(Beginning of RECORDS SHOWN)

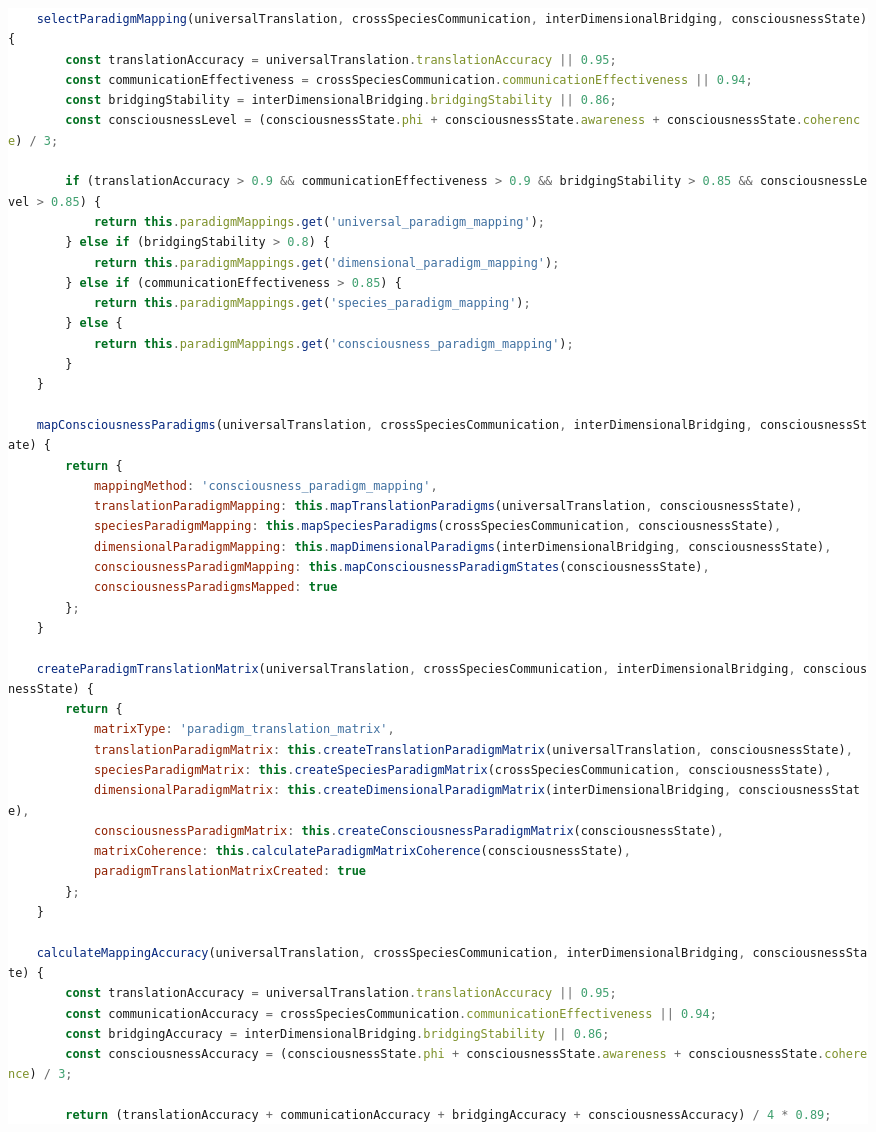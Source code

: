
 ```javascript
    selectParadigmMapping(universalTranslation, crossSpeciesCommunication, interDimensionalBridging, consciousnessState) {
        const translationAccuracy = universalTranslation.translationAccuracy || 0.95;
        const communicationEffectiveness = crossSpeciesCommunication.communicationEffectiveness || 0.94;
        const bridgingStability = interDimensionalBridging.bridgingStability || 0.86;
        const consciousnessLevel = (consciousnessState.phi + consciousnessState.awareness + consciousnessState.coherence) / 3;

        if (translationAccuracy > 0.9 && communicationEffectiveness > 0.9 && bridgingStability > 0.85 && consciousnessLevel > 0.85) {
            return this.paradigmMappings.get('universal_paradigm_mapping');
        } else if (bridgingStability > 0.8) {
            return this.paradigmMappings.get('dimensional_paradigm_mapping');
        } else if (communicationEffectiveness > 0.85) {
            return this.paradigmMappings.get('species_paradigm_mapping');
        } else {
            return this.paradigmMappings.get('consciousness_paradigm_mapping');
        }
    }

    mapConsciousnessParadigms(universalTranslation, crossSpeciesCommunication, interDimensionalBridging, consciousnessState) {
        return {
            mappingMethod: 'consciousness_paradigm_mapping',
            translationParadigmMapping: this.mapTranslationParadigms(universalTranslation, consciousnessState),
            speciesParadigmMapping: this.mapSpeciesParadigms(crossSpeciesCommunication, consciousnessState),
            dimensionalParadigmMapping: this.mapDimensionalParadigms(interDimensionalBridging, consciousnessState),
            consciousnessParadigmMapping: this.mapConsciousnessParadigmStates(consciousnessState),
            consciousnessParadigmsMapped: true
        };
    }

    createParadigmTranslationMatrix(universalTranslation, crossSpeciesCommunication, interDimensionalBridging, consciousnessState) {
        return {
            matrixType: 'paradigm_translation_matrix',
            translationParadigmMatrix: this.createTranslationParadigmMatrix(universalTranslation, consciousnessState),
            speciesParadigmMatrix: this.createSpeciesParadigmMatrix(crossSpeciesCommunication, consciousnessState),
            dimensionalParadigmMatrix: this.createDimensionalParadigmMatrix(interDimensionalBridging, consciousnessState),
            consciousnessParadigmMatrix: this.createConsciousnessParadigmMatrix(consciousnessState),
            matrixCoherence: this.calculateParadigmMatrixCoherence(consciousnessState),
            paradigmTranslationMatrixCreated: true
        };
    }

    calculateMappingAccuracy(universalTranslation, crossSpeciesCommunication, interDimensionalBridging, consciousnessState) {
        const translationAccuracy = universalTranslation.translationAccuracy || 0.95;
        const communicationAccuracy = crossSpeciesCommunication.communicationEffectiveness || 0.94;
        const bridgingAccuracy = interDimensionalBridging.bridgingStability || 0.86;
        const consciousnessAccuracy = (consciousnessState.phi + consciousnessState.awareness + consciousnessState.coherence) / 3;

        return (translationAccuracy + communicationAccuracy + bridgingAccuracy + consciousnessAccuracy) / 4 * 0.89;
```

(End of RECORDS SHOWN)

• ABOUT THIS EXERCISE:
Show the lines of the records that include the string "crossSpeciesCommunication".

• ANSWER SPACE:
    selectParadigmMapping(universalTranslation, crossSpeciesCommunication, interDimensionalBridging, consciousnessState) {
        const communicationEffectiveness = crossSpeciesCommunication.communicationEffectiveness || 0.94;
    mapConsciousnessParadigms(universalTranslation, crossSpeciesCommunication, interDimensionalBridging, consciousnessState) {
            speciesParadigmMapping: this.mapSpeciesParadigms(crossSpeciesCommunication, consciousnessState),
    createParadigmTranslationMatrix(universalTranslation, crossSpeciesCommunication, interDimensionalBridging, consciousnessState) {
            speciesParadigmMatrix: this.createSpeciesParadigmMatrix(crossSpeciesCommunication, consciousnessState),
    calculateMappingAccuracy(universalTranslation, crossSpeciesCommunication, interDimensionalBridging, consciousnessState) {
        const communicationAccuracy = crossSpeciesCommunication.communicationEffectiveness || 0.94;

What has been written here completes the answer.